Task details:
From the records below, transcribe only the lines running from the one with "###Avg-fBodyAccJerk-mean-Y" through the one with "###Avg-fBodyAccJerk-mean-Z". Keep both of those end lines.

Material shown:
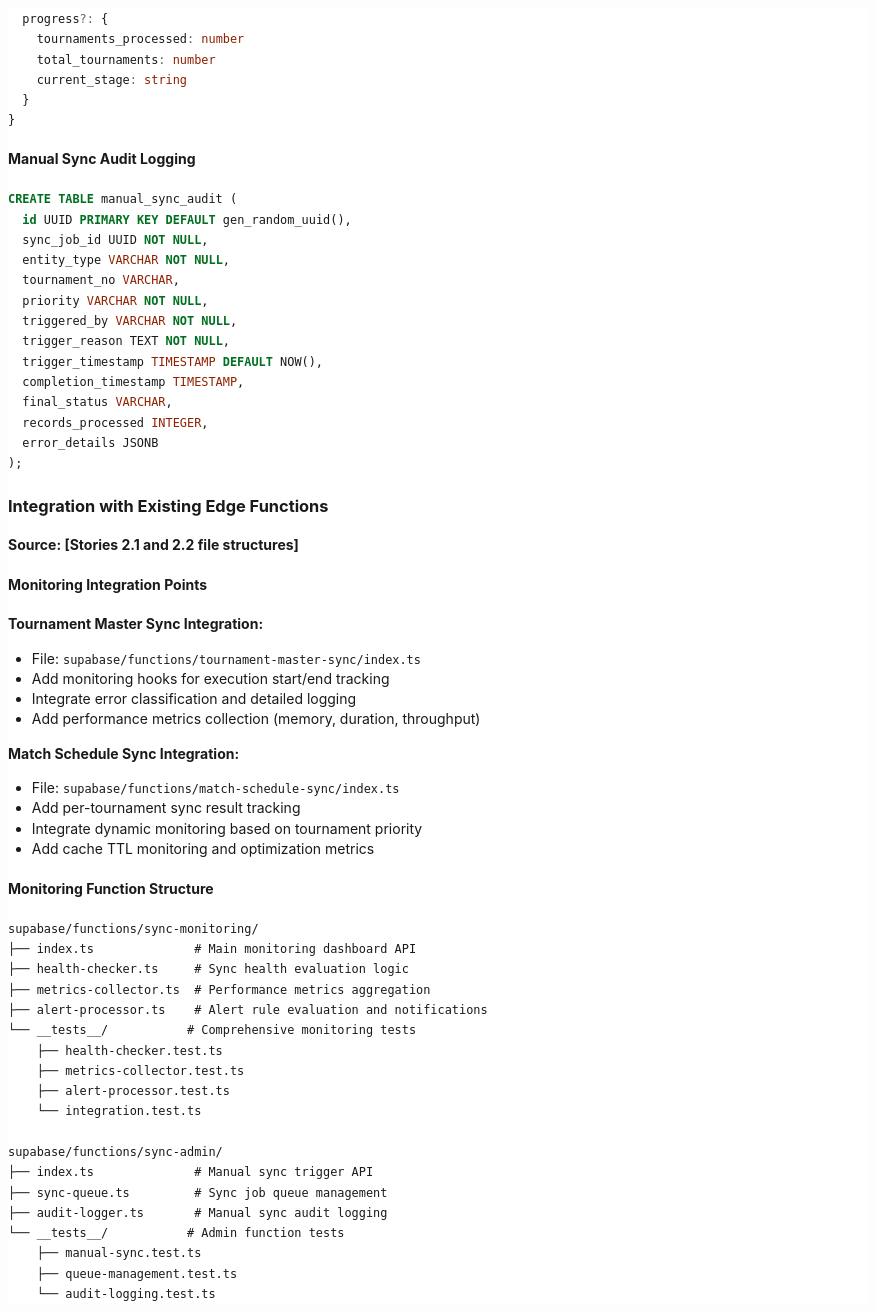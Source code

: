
 ```typescript
  progress?: {
    tournaments_processed: number
    total_tournaments: number
    current_stage: string
  }
}
```

#### Manual Sync Audit Logging
```sql
CREATE TABLE manual_sync_audit (
  id UUID PRIMARY KEY DEFAULT gen_random_uuid(),
  sync_job_id UUID NOT NULL,
  entity_type VARCHAR NOT NULL,
  tournament_no VARCHAR,
  priority VARCHAR NOT NULL,
  triggered_by VARCHAR NOT NULL,
  trigger_reason TEXT NOT NULL,
  trigger_timestamp TIMESTAMP DEFAULT NOW(),
  completion_timestamp TIMESTAMP,
  final_status VARCHAR,
  records_processed INTEGER,
  error_details JSONB
);
```

### Integration with Existing Edge Functions
**Source: [Stories 2.1 and 2.2 file structures]**

#### Monitoring Integration Points

**Tournament Master Sync Integration:**
- File: `supabase/functions/tournament-master-sync/index.ts`
- Add monitoring hooks for execution start/end tracking
- Integrate error classification and detailed logging
- Add performance metrics collection (memory, duration, throughput)

**Match Schedule Sync Integration:**
- File: `supabase/functions/match-schedule-sync/index.ts`
- Add per-tournament sync result tracking
- Integrate dynamic monitoring based on tournament priority
- Add cache TTL monitoring and optimization metrics

#### Monitoring Function Structure
```
supabase/functions/sync-monitoring/
├── index.ts              # Main monitoring dashboard API
├── health-checker.ts     # Sync health evaluation logic
├── metrics-collector.ts  # Performance metrics aggregation  
├── alert-processor.ts    # Alert rule evaluation and notifications
└── __tests__/           # Comprehensive monitoring tests
    ├── health-checker.test.ts
    ├── metrics-collector.test.ts
    ├── alert-processor.test.ts
    └── integration.test.ts

supabase/functions/sync-admin/
├── index.ts              # Manual sync trigger API
├── sync-queue.ts         # Sync job queue management
├── audit-logger.ts       # Manual sync audit logging
└── __tests__/           # Admin function tests
    ├── manual-sync.test.ts
    ├── queue-management.test.ts
    └── audit-logging.test.ts
```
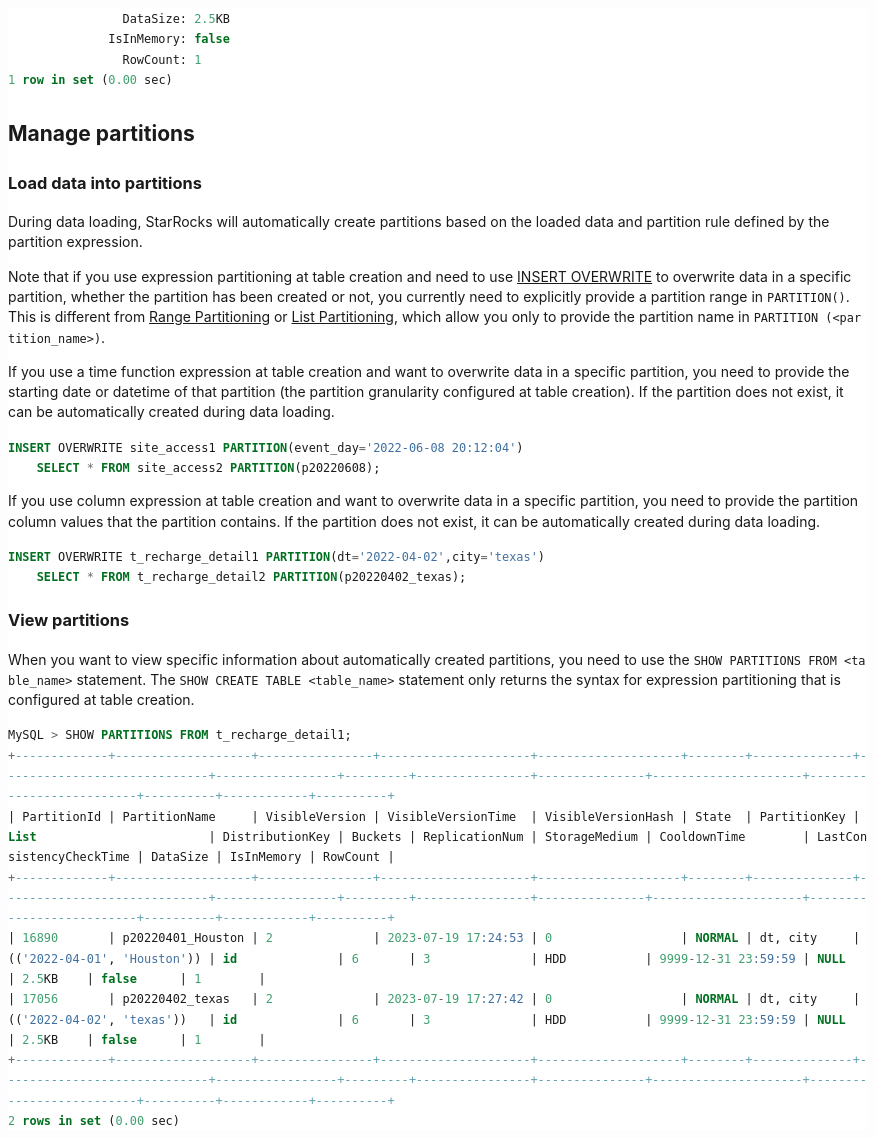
 ```SQL
                DataSize: 2.5KB
              IsInMemory: false
                RowCount: 1
1 row in set (0.00 sec)
```

## Manage partitions

### Load data into partitions

During data loading, StarRocks will automatically create partitions based on the loaded data and partition rule defined by the partition expression.

Note that if you use expression partitioning at table creation and need to use [INSERT OVERWRITE](../loading/InsertInto.md#overwrite-data-via-insert-overwrite-select) to overwrite data in a specific partition, whether the partition has been created or not, you currently need to explicitly provide a partition range in `PARTITION()`. This is different from [Range Partitioning](./Data_distribution.md#range-partitioning) or [List Partitioning](./list_partitioning.md), which allow you only to provide the partition name in `PARTITION (<partition_name>)`.

If you use a time function expression at table creation and want to overwrite data in a specific partition, you need to provide the starting date or datetime of that partition (the partition granularity configured at table creation). If the partition does not exist, it can be automatically created during data loading.

```SQL
INSERT OVERWRITE site_access1 PARTITION(event_day='2022-06-08 20:12:04')
    SELECT * FROM site_access2 PARTITION(p20220608);
```

If you use column expression at table creation and want to overwrite data in a specific partition, you need to provide the partition column values that the partition contains. If the partition does not exist, it can be automatically created during data loading.

```SQL
INSERT OVERWRITE t_recharge_detail1 PARTITION(dt='2022-04-02',city='texas')
    SELECT * FROM t_recharge_detail2 PARTITION(p20220402_texas);
```

### View partitions

When you want to view specific information about automatically created partitions, you need to use the `SHOW PARTITIONS FROM <table_name>` statement. The `SHOW CREATE TABLE <table_name>` statement only returns the syntax for expression partitioning that is configured at table creation.

```SQL
MySQL > SHOW PARTITIONS FROM t_recharge_detail1;
+-------------+-------------------+----------------+---------------------+--------------------+--------+--------------+-----------------------------+-----------------+---------+----------------+---------------+---------------------+--------------------------+----------+------------+----------+
| PartitionId | PartitionName     | VisibleVersion | VisibleVersionTime  | VisibleVersionHash | State  | PartitionKey | List                        | DistributionKey | Buckets | ReplicationNum | StorageMedium | CooldownTime        | LastConsistencyCheckTime | DataSize | IsInMemory | RowCount |
+-------------+-------------------+----------------+---------------------+--------------------+--------+--------------+-----------------------------+-----------------+---------+----------------+---------------+---------------------+--------------------------+----------+------------+----------+
| 16890       | p20220401_Houston | 2              | 2023-07-19 17:24:53 | 0                  | NORMAL | dt, city     | (('2022-04-01', 'Houston')) | id              | 6       | 3              | HDD           | 9999-12-31 23:59:59 | NULL                     | 2.5KB    | false      | 1        |
| 17056       | p20220402_texas   | 2              | 2023-07-19 17:27:42 | 0                  | NORMAL | dt, city     | (('2022-04-02', 'texas'))   | id              | 6       | 3              | HDD           | 9999-12-31 23:59:59 | NULL                     | 2.5KB    | false      | 1        |
+-------------+-------------------+----------------+---------------------+--------------------+--------+--------------+-----------------------------+-----------------+---------+----------------+---------------+---------------------+--------------------------+----------+------------+----------+
2 rows in set (0.00 sec)
```
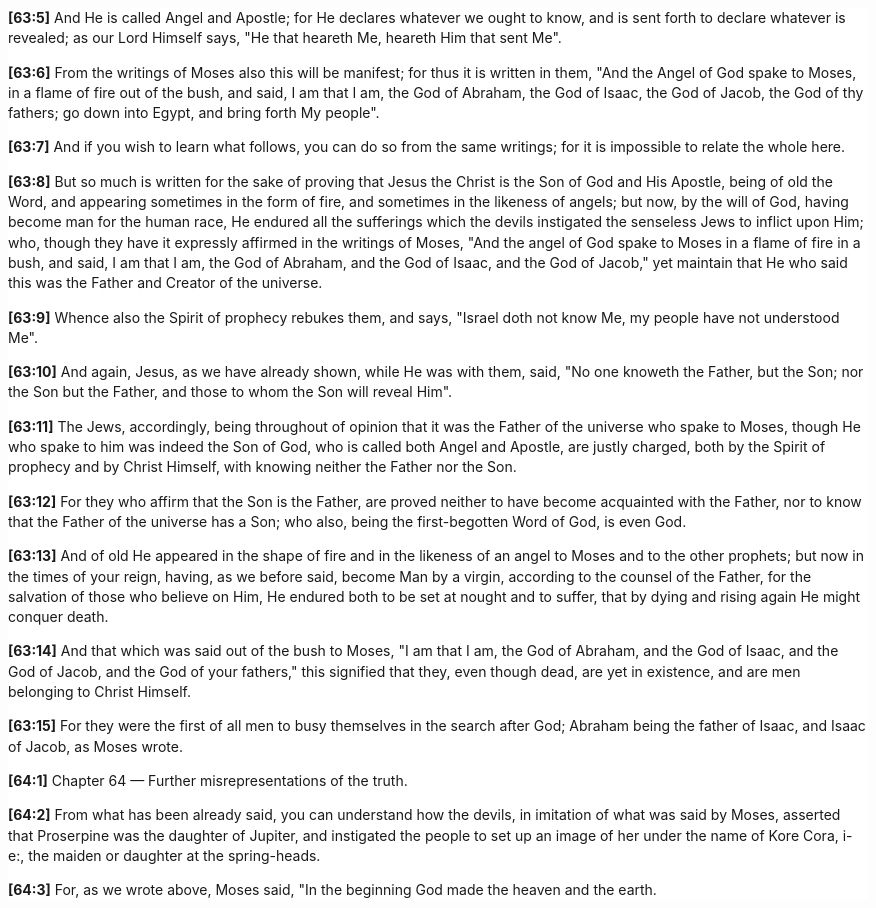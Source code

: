 **[63:5]** And He is called Angel and Apostle; for He declares whatever we ought to know, and is sent forth to declare whatever is revealed; as our Lord Himself says, "He that heareth Me, heareth Him that sent Me".

**[63:6]** From the writings of Moses also this will be manifest; for thus it is written in them, "And the Angel of God spake to Moses, in a flame of fire out of the bush, and said, I am that I am, the God of Abraham, the God of Isaac, the God of Jacob, the God of thy fathers; go down into Egypt, and bring forth My people".

**[63:7]** And if you wish to learn what follows, you can do so from the same writings; for it is impossible to relate the whole here.

**[63:8]** But so much is written for the sake of proving that Jesus the Christ is the Son of God and His Apostle, being of old the Word, and appearing sometimes in the form of fire, and sometimes in the likeness of angels; but now, by the will of God, having become man for the human race, He endured all the sufferings which the devils instigated the senseless Jews to inflict upon Him; who, though they have it expressly affirmed in the writings of Moses, "And the angel of God spake to Moses in a flame of fire in a bush, and said, I am that I am, the God of Abraham, and the God of Isaac, and the God of Jacob," yet maintain that He who said this was the Father and Creator of the universe.

**[63:9]** Whence also the Spirit of prophecy rebukes them, and says, "Israel doth not know Me, my people have not understood Me".

**[63:10]** And again, Jesus, as we have already shown, while He was with them, said, "No one knoweth the Father, but the Son; nor the Son but the Father, and those to whom the Son will reveal Him".

**[63:11]** The Jews, accordingly, being throughout of opinion that it was the Father of the universe who spake to Moses, though He who spake to him was indeed the Son of God, who is called both Angel and Apostle, are justly charged, both by the Spirit of prophecy and by Christ Himself, with knowing neither the Father nor the Son.

**[63:12]** For they who affirm that the Son is the Father, are proved neither to have become acquainted with the Father, nor to know that the Father of the universe has a Son; who also, being the first-begotten Word of God, is even God.

**[63:13]** And of old He appeared in the shape of fire and in the likeness of an angel to Moses and to the other prophets; but now in the times of your reign, having, as we before said, become Man by a virgin, according to the counsel of the Father, for the salvation of those who believe on Him, He endured both to be set at nought and to suffer, that by dying and rising again He might conquer death.

**[63:14]** And that which was said out of the bush to Moses, "I am that I am, the God of Abraham, and the God of Isaac, and the God of Jacob, and the God of your fathers," this signified that they, even though dead, are yet in existence, and are men belonging to Christ Himself.

**[63:15]** For they were the first of all men to busy themselves in the search after God; Abraham being the father of Isaac, and Isaac of Jacob, as Moses wrote.

**[64:1]** Chapter 64 — Further misrepresentations of the truth.

**[64:2]** From what has been already said, you can understand how the devils, in imitation of what was said by Moses, asserted that Proserpine was the daughter of Jupiter, and instigated the people to set up an image of her under the name of Kore Cora,  i-e:, the maiden or daughter at the spring-heads.

**[64:3]** For, as we wrote above, Moses said, "In the beginning God made the heaven and the earth.

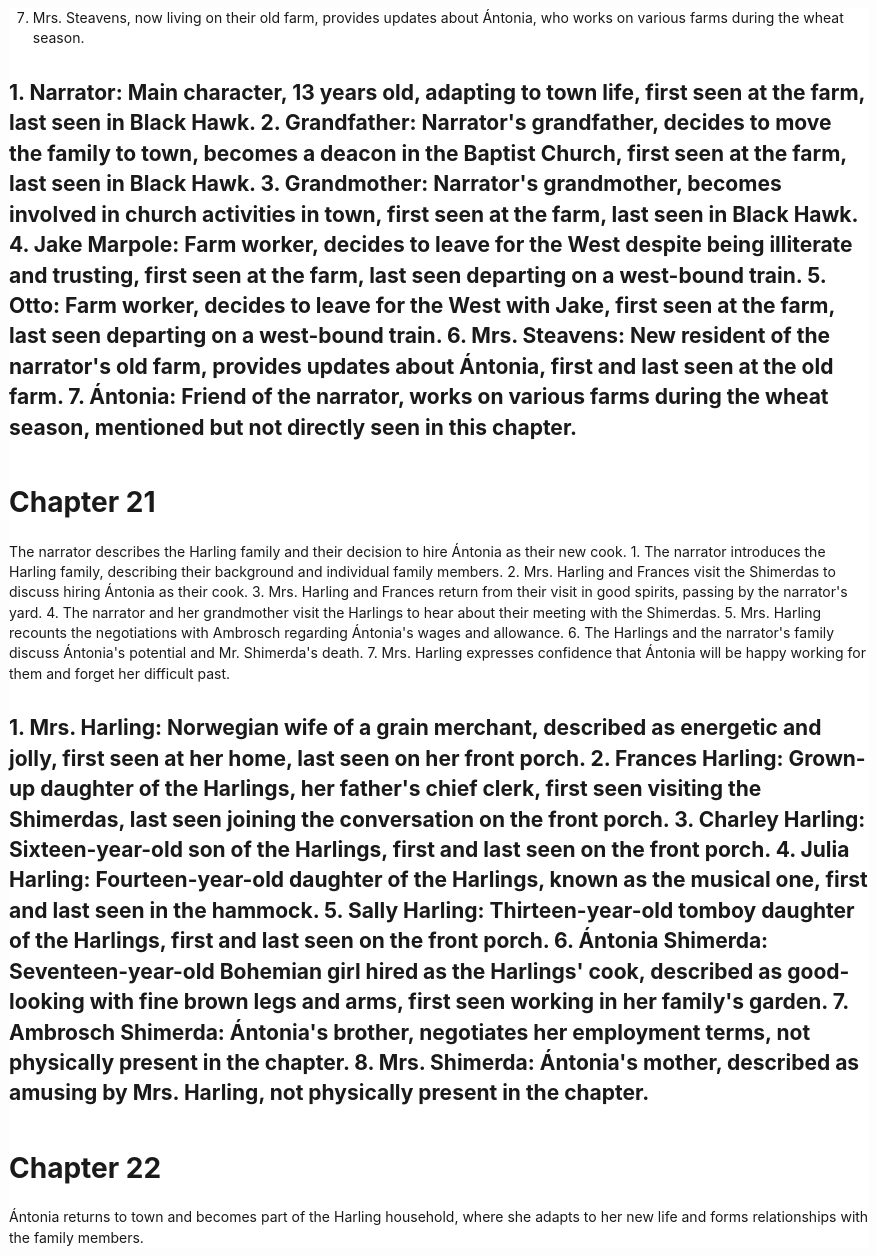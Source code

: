 7. Mrs. Steavens, now living on their old farm, provides updates about Ántonia, who works on various farms during the wheat season.
</events>

<characters>1. Narrator: Main character, 13 years old, adapting to town life, first seen at the farm, last seen in Black Hawk.
2. Grandfather: Narrator's grandfather, decides to move the family to town, becomes a deacon in the Baptist Church, first seen at the farm, last seen in Black Hawk.
3. Grandmother: Narrator's grandmother, becomes involved in church activities in town, first seen at the farm, last seen in Black Hawk.
4. Jake Marpole: Farm worker, decides to leave for the West despite being illiterate and trusting, first seen at the farm, last seen departing on a west-bound train.
5. Otto: Farm worker, decides to leave for the West with Jake, first seen at the farm, last seen departing on a west-bound train.
6. Mrs. Steavens: New resident of the narrator's old farm, provides updates about Ántonia, first and last seen at the old farm.
7. Ántonia: Friend of the narrator, works on various farms during the wheat season, mentioned but not directly seen in this chapter.</characters>
----------------
# Chapter 21
<synopsis>
The narrator describes the Harling family and their decision to hire Ántonia as their new cook.
</synopsis>

<events>
1. The narrator introduces the Harling family, describing their background and individual family members.
2. Mrs. Harling and Frances visit the Shimerdas to discuss hiring Ántonia as their cook.
3. Mrs. Harling and Frances return from their visit in good spirits, passing by the narrator's yard.
4. The narrator and her grandmother visit the Harlings to hear about their meeting with the Shimerdas.
5. Mrs. Harling recounts the negotiations with Ambrosch regarding Ántonia's wages and allowance.
6. The Harlings and the narrator's family discuss Ántonia's potential and Mr. Shimerda's death.
7. Mrs. Harling expresses confidence that Ántonia will be happy working for them and forget her difficult past.
</events>

<characters>1. Mrs. Harling: Norwegian wife of a grain merchant, described as energetic and jolly, first seen at her home, last seen on her front porch.
2. Frances Harling: Grown-up daughter of the Harlings, her father's chief clerk, first seen visiting the Shimerdas, last seen joining the conversation on the front porch.
3. Charley Harling: Sixteen-year-old son of the Harlings, first and last seen on the front porch.
4. Julia Harling: Fourteen-year-old daughter of the Harlings, known as the musical one, first and last seen in the hammock.
5. Sally Harling: Thirteen-year-old tomboy daughter of the Harlings, first and last seen on the front porch.
6. Ántonia Shimerda: Seventeen-year-old Bohemian girl hired as the Harlings' cook, described as good-looking with fine brown legs and arms, first seen working in her family's garden.
7. Ambrosch Shimerda: Ántonia's brother, negotiates her employment terms, not physically present in the chapter.
8. Mrs. Shimerda: Ántonia's mother, described as amusing by Mrs. Harling, not physically present in the chapter.</characters>
----------------
# Chapter 22
<synopsis>
Ántonia returns to town and becomes part of the Harling household, where she adapts to her new life and forms relationships with the family members.
</synopsis>

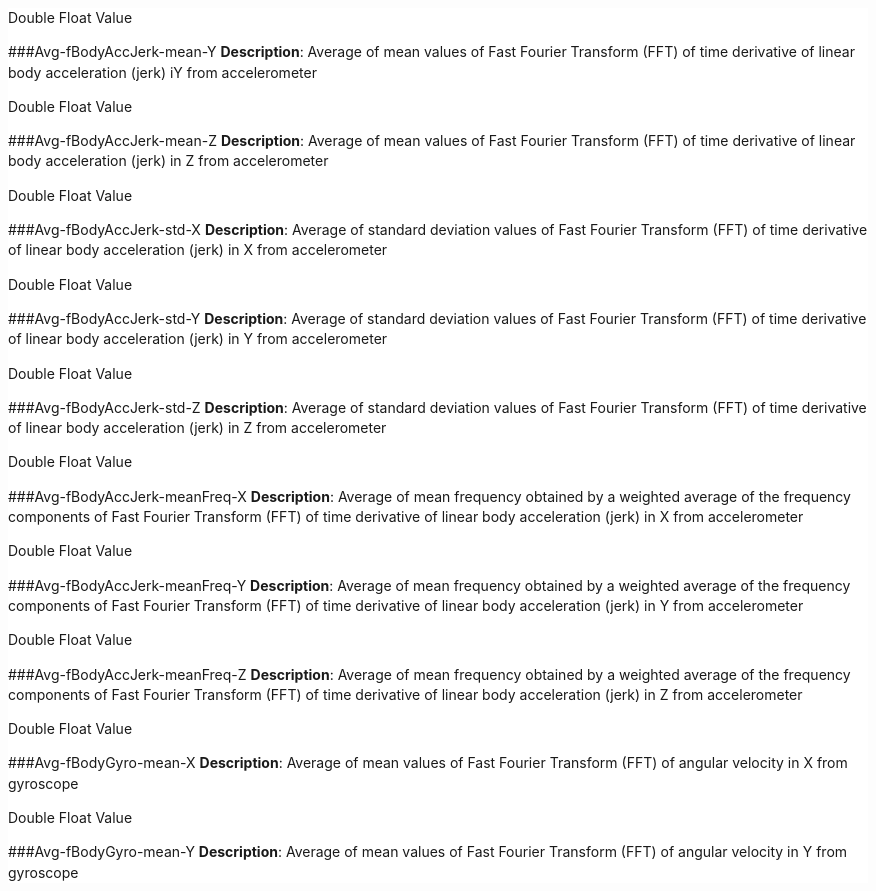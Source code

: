 Double Float Value

###Avg-fBodyAccJerk-mean-Y
**Description**: Average of mean values of Fast Fourier Transform (FFT) of time derivative of linear body acceleration (jerk) iY from accelerometer

Double Float Value

###Avg-fBodyAccJerk-mean-Z
**Description**: Average of mean values of Fast Fourier Transform (FFT) of time derivative of linear body acceleration (jerk) in Z from accelerometer

Double Float Value

###Avg-fBodyAccJerk-std-X
**Description**: Average of standard deviation values of Fast Fourier Transform (FFT) of time derivative of linear body acceleration (jerk) in X from accelerometer

Double Float Value

###Avg-fBodyAccJerk-std-Y
**Description**: Average of standard deviation values of Fast Fourier Transform (FFT) of time derivative of linear body acceleration (jerk) in Y from accelerometer

Double Float Value

###Avg-fBodyAccJerk-std-Z
**Description**: Average of standard deviation values of Fast Fourier Transform (FFT) of time derivative of linear body acceleration (jerk) in Z from accelerometer

Double Float Value

###Avg-fBodyAccJerk-meanFreq-X
**Description**: Average of mean frequency obtained by a weighted average of the frequency components of Fast Fourier Transform (FFT) of time derivative of linear body acceleration (jerk) in X from accelerometer

Double Float Value

###Avg-fBodyAccJerk-meanFreq-Y
**Description**: Average of mean frequency obtained by a weighted average of the frequency components of Fast Fourier Transform (FFT) of time derivative of linear body acceleration (jerk) in Y from accelerometer

Double Float Value

###Avg-fBodyAccJerk-meanFreq-Z
**Description**: Average of mean frequency obtained by a weighted average of the frequency components of Fast Fourier Transform (FFT) of time derivative of linear body acceleration (jerk) in Z from accelerometer

Double Float Value

###Avg-fBodyGyro-mean-X
**Description**: Average of mean values of Fast Fourier Transform (FFT) of angular velocity in X from gyroscope

Double Float Value

###Avg-fBodyGyro-mean-Y
**Description**: Average of mean values of Fast Fourier Transform (FFT) of angular velocity in Y from gyroscope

Task solution:
###Avg-fBodyAccJerk-mean-Y
**Description**: Average of mean values of Fast Fourier Transform (FFT) of time derivative of linear body acceleration (jerk) iY from accelerometer

Double Float Value

###Avg-fBodyAccJerk-mean-Z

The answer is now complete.